| Data records |

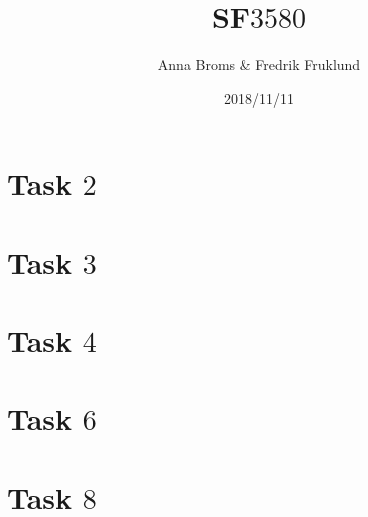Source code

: \documentclass[a4paper]{article}
\title{SF$3580$}
\author{Anna Broms \& Fredrik Fruklund}
\date{2018/11/11}
\begin{document}
\maketitle

\section{Task $2$}



\section{Task $3$}


\section{Task $4$}

\section{Task $6$}

\section{Task $8$}






\end{document}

| Description of the task |
Without changing a single word, set down all of the material again and leave out its pictures.

| Output |
Source code

: \documentclass[a4paper]{article}
\title{SF$3580$}
\author{Anna Broms \& Fredrik Fruklund}
\date{2018/11/11}
\begin{document}
\maketitle

\section{Task $2$}



\section{Task $3$}


\section{Task $4$}

\section{Task $6$}

\section{Task $8$}






\end{document}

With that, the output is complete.